━━━━━ RECORDS TO PROCESS ━━━━━
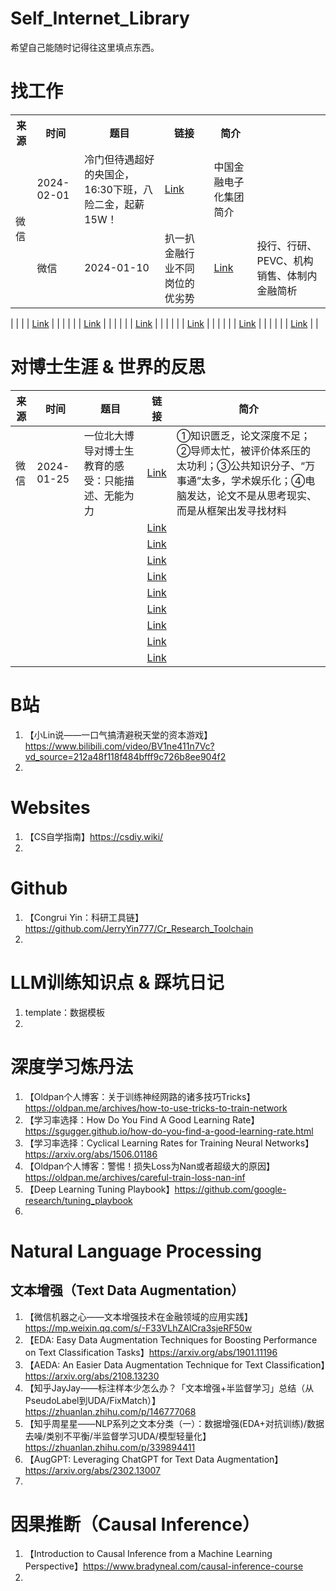 # Self_Internet_Library
希望自己能随时记得往这里填点东西。

# 找工作
<table>
  <tr>
    <th>来源</th>
    <th>时间</th>
    <th>题目</th>
    <th>链接</th>
    <th>简介</th>
  </tr>
  <tr>
    <td rowspan="2">微信</td>
    <td>2024-02-01</td>
    <td>冷门但待遇超好的央国企，16:30下班，八险二金，起薪15W！</td>
    <td><a href="https://mp.weixin.qq.com/s/50JmAu81KKxvemvY1o1Etw">Link</a></td>
    <td>中国金融电子化集团简介</td>
  </tr>
  <tr>
    <td>微信</td>
    <td>2024-01-10</td>
    <td>扒一扒金融行业不同岗位的优劣势</td>
    <td><a href="https://mp.weixin.qq.com/s/daILh9jkKmoBTtiQYCNL-Q">Link</a></td>
    <td>投行、行研、PEVC、机构销售、体制内金融简析</td>
  </tr>
</table>

|  |  |  | <a href="">Link</a> |  |
|  |  |  | <a href="">Link</a> |  |
|  |  |  | <a href="">Link</a> |  |
|  |  |  | <a href="">Link</a> |  |
|  |  |  | <a href="">Link</a> |  |
|  |  |  | <a href="">Link</a> |  |

# 对博士生涯 & 世界的反思
|来源|时间|题目|链接|简介|
|-|-|-|-|-|
| 微信 | 2024-01-25 | 一位北大博导对博士生教育的感受：只能描述、无能为力 | <a href="https://mp.weixin.qq.com/s/iTOTlSNXlLwOOX9K_t_XfQ">Link</a> | ①知识匮乏，论文深度不足；②导师太忙，被评价体系压的太功利；③公共知识分子、“万事通”太多，学术娱乐化；④电脑发达，论文不是从思考现实、而是从框架出发寻找材料 |
|  |  |  | <a href="">Link</a> |  |
|  |  |  | <a href="">Link</a> |  |
|  |  |  | <a href="">Link</a> |  |
|  |  |  | <a href="">Link</a> |  |
|  |  |  | <a href="">Link</a> |  |
|  |  |  | <a href="">Link</a> |  |
|  |  |  | <a href="">Link</a> |  |
|  |  |  | <a href="">Link</a> |  |
|  |  |  | <a href="">Link</a> |  |

# B站
1. 【小Lin说——一口气搞清避税天堂的资本游戏】https://www.bilibili.com/video/BV1ne411n7Vc?vd_source=212a48f118f484bfff9c726b8ee904f2
2. 

# Websites
1. 【CS自学指南】https://csdiy.wiki/
2. 


# Github
1. 【Congrui Yin：科研工具链】https://github.com/JerryYin777/Cr_Research_Toolchain
2. 


# LLM训练知识点 & 踩坑日记
1. template：数据模板
2. 

   
# 深度学习炼丹法
1. 【Oldpan个人博客：关于训练神经网路的诸多技巧Tricks】https://oldpan.me/archives/how-to-use-tricks-to-train-network
2. 【学习率选择：How Do You Find A Good Learning Rate】https://sgugger.github.io/how-do-you-find-a-good-learning-rate.html
3. 【学习率选择：Cyclical Learning Rates for Training Neural Networks】https://arxiv.org/abs/1506.01186
4. 【Oldpan个人博客：警惕！损失Loss为Nan或者超级大的原因】https://oldpan.me/archives/careful-train-loss-nan-inf
5. 【Deep Learning Tuning Playbook】https://github.com/google-research/tuning_playbook
6. 


# Natural Language Processing
## 文本增强（Text Data Augmentation）
1. 【微信机器之心——文本增强技术在金融领域的应用实践】https://mp.weixin.qq.com/s/-F33VLhZAlCra3sjeRF50w
2. 【EDA: Easy Data Augmentation Techniques for Boosting Performance on Text Classification Tasks】https://arxiv.org/abs/1901.11196
3. 【AEDA: An Easier Data Augmentation Technique for Text Classification】https://arxiv.org/abs/2108.13230
4. 【知乎JayJay——标注样本少怎么办？「文本增强+半监督学习」总结（从PseudoLabel到UDA/FixMatch）】https://zhuanlan.zhihu.com/p/146777068
5. 【知乎周星星——NLP系列之文本分类（一）：数据增强(EDA+对抗训练)/数据去噪/类别不平衡/半监督学习UDA/模型轻量化】https://zhuanlan.zhihu.com/p/339894411
6. 【AugGPT: Leveraging ChatGPT for Text Data Augmentation】https://arxiv.org/abs/2302.13007
7. 


# 因果推断（Causal Inference）
1. 【Introduction to Causal Inference from a Machine Learning Perspective】https://www.bradyneal.com/causal-inference-course
2.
━━━━━
*WHAT YOU SHOULD DO:*
In the records above, how many lines contain the string "Oldpan个人博客"? Reply with the number only.

*RESPONSE TO THIS TASK:*
2